The Critical Life of Toni Morrison

The Critical Life of Toni Morrison

Susan Neal Mayberry

Camden House Inc
2021
sidottu
The first book to trace the critical reception of the great African American woman writer, attending not only to her fiction but to her nonfiction and critical writings. Winner of the Toni Morrison Society Book Prize for Best Single-Authored Book, 2019-2022 Toni Morrison (1931-2019) is the most important American novelist since Faulkner, the most significant American woman writer since Dickinson, and the most widely read African American public intellectual of the last half century. Her influence as a writer, critic, editor, teacher, and scholar is profound: she changed the face of literature and literary criticism in the US, if not worldwide.
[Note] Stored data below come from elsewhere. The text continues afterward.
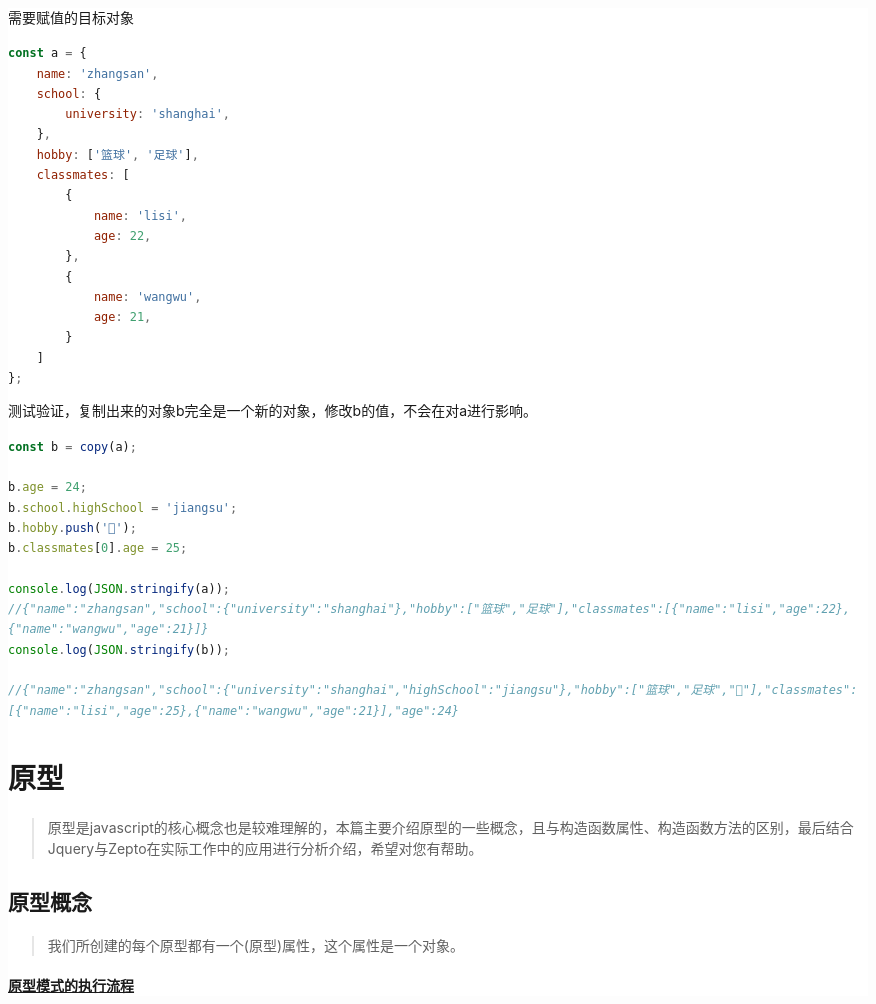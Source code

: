 需要赋值的目标对象

```js
const a = {
    name: 'zhangsan',
    school: {
        university: 'shanghai',
    },
    hobby: ['篮球', '足球'],
    classmates: [
        {
            name: 'lisi',
            age: 22,
        },
        {
            name: 'wangwu',
            age: 21,
        }
    ]
};
```

测试验证，复制出来的对象b完全是一个新的对象，修改b的值，不会在对a进行影响。

```js
const b = copy(a);

b.age = 24;
b.school.highSchool = 'jiangsu';
b.hobby.push('🏃');
b.classmates[0].age = 25;

console.log(JSON.stringify(a)); 
//{"name":"zhangsan","school":{"university":"shanghai"},"hobby":["篮球","足球"],"classmates":[{"name":"lisi","age":22},{"name":"wangwu","age":21}]}
console.log(JSON.stringify(b));

//{"name":"zhangsan","school":{"university":"shanghai","highSchool":"jiangsu"},"hobby":["篮球","足球","🏃"],"classmates":[{"name":"lisi","age":25},{"name":"wangwu","age":21}],"age":24}
```





# 原型

> 原型是javascript的核心概念也是较难理解的，本篇主要介绍原型的一些概念，且与构造函数属性、构造函数方法的区别，最后结合Jquery与Zepto在实际工作中的应用进行分析介绍，希望对您有帮助。

## 原型概念

> 我们所创建的每个原型都有一个(原型)属性，这个属性是一个对象。

#### [原型模式的执行流程](https://www.nodejs.red/#/javascript/prototype?id=原型模式的执行流程)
Yet despite the ever-expanding field of Morrison scholarship, no book tracing her critical reception has existed, until now. The book is as much a cultural history of America as a reception history of an American writer. Morrison worked brilliantly in many genres - fiction, of course (novels and short stories); drama/staged performance; poetry; non-fiction on historical, social, and political issues; and critical writings on the work of others and on her own work. She generated a literary-critical methodology that recognizes and embraces rather than ignores the African American presence in US literature, and thus transformed American academics' attitude toward American letters. The story of Morrison's achievement in making a home for herself - and for other women and people of color - in the stony bedrock of "white male" American literature is the subject of this book.